__DATASET EXTRACT__.
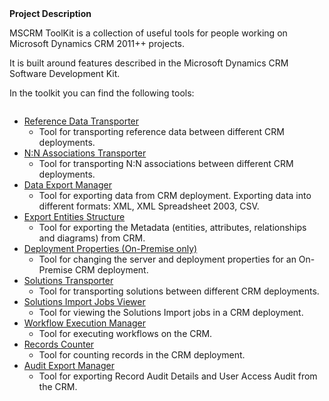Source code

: <div class="wikidoc"><strong>Project Description</strong><br>
<p>MSCRM ToolKit is a collection of useful tools for people working on Microsoft Dynamics CRM 2011++&nbsp;projects.</p>
<p>It is built around features described in the Microsoft Dynamics CRM Software Development Kit.</p>
<p>In the toolkit you can find the following tools:</p>
</div>
<div class="wikidoc"><img src="http://www.codeplex.com/Download?ProjectName=mscrmtoolkit&DownloadId=815384" alt="">
<ul>
<li><a href="http://mscrmtoolkit.codeplex.com/documentation#referencedatatransporter">Reference Data Transporter</a>
<ul>
<li>Tool for transporting reference data between different CRM deployments. </li></ul>
</li><li><a href="http://mscrmtoolkit.codeplex.com/documentation#ntonassociationstransporter">N:N Associations Transporter</a>
<ul>
<li>Tool for transporting N:N associations between different CRM deployments. </li></ul>
</li><li><a href="http://mscrmtoolkit.codeplex.com/documentation#dataexportmanager">Data Export Manager</a>
<ul>
<li>Tool for exporting data from CRM deployment. Exporting data into different formats: XML, XML Spreadsheet 2003, CSV.
</li></ul>
</li><li><a href="http://mscrmtoolkit.codeplex.com/documentation#exportentitesstructure">Export Entities Structure</a>
<ul>
<li>Tool for exporting the Metadata (entities, attributes, relationships and diagrams) from CRM.
</li></ul>
</li><li><a href="http://mscrmtoolkit.codeplex.com/documentation#deploymentproperties">Deployment Properties (On-Premise only)</a>
<ul>
<li>Tool for changing the server and deployment properties for an On-Premise CRM deployment.
</li></ul>
</li><li><a href="http://mscrmtoolkit.codeplex.com/documentation#solutionstransporter">Solutions Transporter</a>
<ul>
<li>Tool for transporting solutions between different CRM deployments. </li></ul>
</li><li><a href="http://mscrmtoolkit.codeplex.com/documentation#solutionsimportjobsviewer">Solutions Import Jobs Viewer</a>
<ul>
<li>Tool for viewing the Solutions Import jobs in a CRM deployment. </li></ul>
</li><li><a href="http://mscrmtoolkit.codeplex.com/documentation#workflowexecutionmanager">Workflow Execution Manager</a>
<ul>
<li>Tool for executing workflows on the CRM. </li></ul>
</li><li><a href="http://mscrmtoolkit.codeplex.com/documentation#recordscounter">Records Counter</a>
<ul>
<li>Tool for counting records in the CRM deployment. </li></ul>
</li><li><a href="http://mscrmtoolkit.codeplex.com/documentation#auditexportmanager">Audit Export Manager</a>
<ul>
<li>Tool for exporting Record Audit Details and User Access Audit from the CRM. </li></ul>
</li></ul>
</div>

__REQUIREMENT__. Each line above that contains the string "Premise" should be identified and copied.

__ANSWER SECTION__.
</li><li><a href="http://mscrmtoolkit.codeplex.com/documentation#deploymentproperties">Deployment Properties (On-Premise only)</a>
<li>Tool for changing the server and deployment properties for an On-Premise CRM deployment.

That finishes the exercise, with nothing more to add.